Avenant à l’accord d’entreprise relatif au régime de prévoyance « incapacité, invalidité, décès »
Entre :
La société CIE Compiègne, dont le siège social est sis 12 rue du Four Saint Jacques à COMPIEGNE (60200), immatriculée au RCS de COMPIEGNE sous le numéro 501551899 représentée par , agissant en qualité de Président Directeur Général et dûment habilité aux fins des présentes, ci-après désignée « CIE Compiègne »
D’une part,
Et :
Les organisations syndicales représentatives :
Le syndicat CFDT, représenté par , en sa qualité de Délégué Syndical ;
Le syndicat CGT-FO, représenté par , en sa qualité de Délégué Syndical ;
D’autre part,
Préambule :
La Direction de la société CIE Compiègne et les organisations syndicales représentatives ont décidé de modifier le régime de prévoyance « incapacité-invalidité-décès » institué dans l’entreprise par l’accord en date du 13 mars 2002 et de son avenant en date du 21 mars 2006, afin de tenir compte des évolutions intervenues en matière de protection sociale complémentaire, issues notamment des obligations prévues par la convention collective nationale de la Métallurgie (CCNM) du 7 février 2022.
Les organisations syndicales représentatives et la Direction se sont réunies afin de formaliser les modifications apportées au régime de prévoyance concernant les risques « incapacité – invalidité – décès ».
Afin d’en faciliter la lisibilité, le présent accord révise, en s’y substituant intégralement, les dispositions de l’acte fondateur du 13 mars 2002 et de son avenant du 21 mars 2006.
Il a donc été décidé ce qui suit en application des articles L. 911-1 et suivants du Code de la sécurité sociale.
Objet
Le présent accord a pour objet d’organiser l'adhésion des salariés visés à l’article 2 au contrat collectif d’assurance souscrit à cet effet par l’entreprise auprès d’un organisme assureur habilité, sur la base des garanties et de leurs modalités d’application définies dans ledit contrat d’assurance.
Ce contrat collectif d’assurance est souscrit auprès de l’UNMI. Le choix de cet organisme devra être réexaminé dans un délai qui ne pourra excéder cinq ans (article L. 912-2 du Code de la sécurité sociale).

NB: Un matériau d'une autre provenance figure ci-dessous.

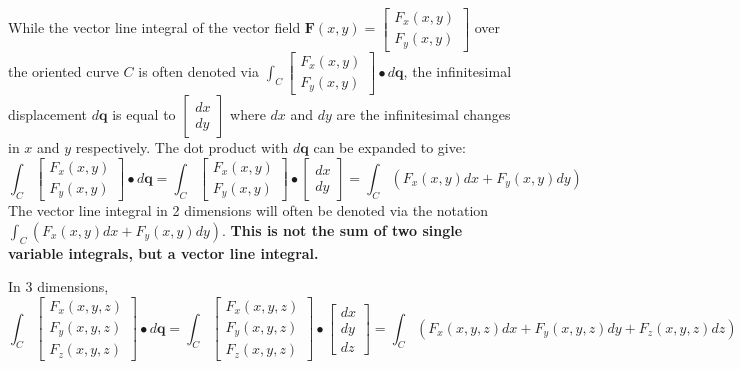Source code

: \documentclass{article}
\begin{document}
While the vector line integral of the vector field \(\mathbf{F}(x, y) = \begin{bmatrix} F_x(x, y) \\ F_y(x, y) \end{bmatrix}\) over the oriented curve \(C\) is often denoted via \(\int_C \begin{bmatrix} F_x(x, y) \\ F_y(x, y) \end{bmatrix} \bullet d\mathbf{q}\), the infinitesimal displacement \(d\mathbf{q}\) is equal to \(\begin{bmatrix} dx \\ dy \end{bmatrix}\) where \(dx\) and \(dy\) are the infinitesimal changes in \(x\) and \(y\) respectively. The dot product with \(d\mathbf{q}\) can be expanded to give:
\[\int_C \begin{bmatrix} F_x(x, y) \\ F_y(x, y) \end{bmatrix} \bullet d\mathbf{q} = \int_C \begin{bmatrix} F_x(x, y) \\ F_y(x, y) \end{bmatrix} \bullet \begin{bmatrix} dx \\ dy \end{bmatrix} = \int_C (F_x(x,y)dx + F_y(x,y)dy)\]
The vector line integral in 2 dimensions will often be denoted via the notation \(\int_C (F_x(x,y)dx + F_y(x,y)dy)\). {\bf This is not the sum of two single variable integrals, but a vector line integral.} 

In 3 dimensions, 
\[\int_C \begin{bmatrix} F_x(x, y, z) \\ F_y(x, y, z) \\ F_z(x, y, z) \end{bmatrix} \bullet d\mathbf{q} = \int_C \begin{bmatrix} F_x(x, y, z) \\ F_y(x, y, z) \\ F_z(x, y, z) \end{bmatrix} \bullet \begin{bmatrix} dx \\ dy \\ dz \end{bmatrix} = \int_C (F_x(x,y,z)dx + F_y(x,y,z)dy + F_z(x,y,z)dz)\]
\end{document}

Ces dispositions n'interdisent pas, avant cette date, la révision ou la résiliation du contrat d’assurance.
Salariés bénéficiaires
Conformément aux dispositions de l’article R. 242-1-1, 1° du Code de la sécurité sociale :
Le présent régime de prévoyance complémentaire bénéficie aux salariés non-cadres ne relevant pas de l’article 2.2 de l’Accord National Interprofessionnel (ANI) du 17 novembre 2017 relatif à la prévoyance des cadres (Bénéficieront donc de ce régime les salariés dont l’emploi est classé de A1 à D8 en application de la CCN de la métallurgie du 7 février 2022.).
Cas des salariés en suspension du contrat de travail
Les dispositions du présent article rappellent, à titre informatif, les dispositions de l’article 15.2 de l’annexe 9 de la CCN de la métallurgie du 7 février 2022. Elles seront automatiquement modifiées en cas d’évolution de la CCN, sans qu’il soit nécessaire de réviser le présent accord.

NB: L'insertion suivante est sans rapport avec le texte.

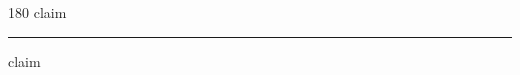 
\begin{frame}
\begin{center}
\begin{turn}{180}
{\fontsize{2.5cm}{1em}\selectfont claim}
\end{turn}
\vspace{1em}\par  
\hrule
\vspace{1em}\par  
{\fontsize{2.5cm}{1em}\selectfont claim}
\end{center}
\end{frame}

Suspensions du contrat de travail indemnisée
L’adhésion des salariés est maintenue en cas de suspension de leur contrat de travail pour la période au titre de laquelle les salariés bénéficient :
Soit d’un maintien, total ou partiel de salaire,
Soit d’indemnités journalières complémentaires,
Soit d’un revenu de remplacement versé par l’employeur. Ce cas concerne notamment les salariés placés en activité partielle ou en activité partielle de longue durée, dont l’activité est totalement suspendue ou dont les horaires sont réduits ainsi que toute période de congé rémunéré par l’employeur (congé de reclassement et de mobilité).
La contribution employeur sera maintenue dans les mêmes conditions que les salariés en activité pendant toute la période de suspension du contrat de travail indemnisée. Le salarié devra quant à lui continuer de s’acquitter de la cotisation salariale.
Concernant les salariés en suspension du contrat de travail indemnisés par un revenu de remplacement versé par l’employeur (activité partielle, activité partielle de longue durée, congé de reclassement et congé de mobilité…), il est toutefois précisé que :
Pour la garantie incapacité : l’assiette des cotisations est égale au montant brut dudit revenu de remplacement (indemnité légale), le cas échéant complété d’une indemnisation complémentaire ou conventionnelle versée par l’employeur. Les prestations sont calculées sur la même assiette que celle définie au présent paragraphe.
Pour les garanties décès et invalidité : l’assiette des cotisations est égale à la rémunération antérieure (salaires des douze derniers mois) à la suspension indemnisée du contrat de travail du salarié. Les prestations sont calculées sur la même assiette que celle définie au présent paragraphe.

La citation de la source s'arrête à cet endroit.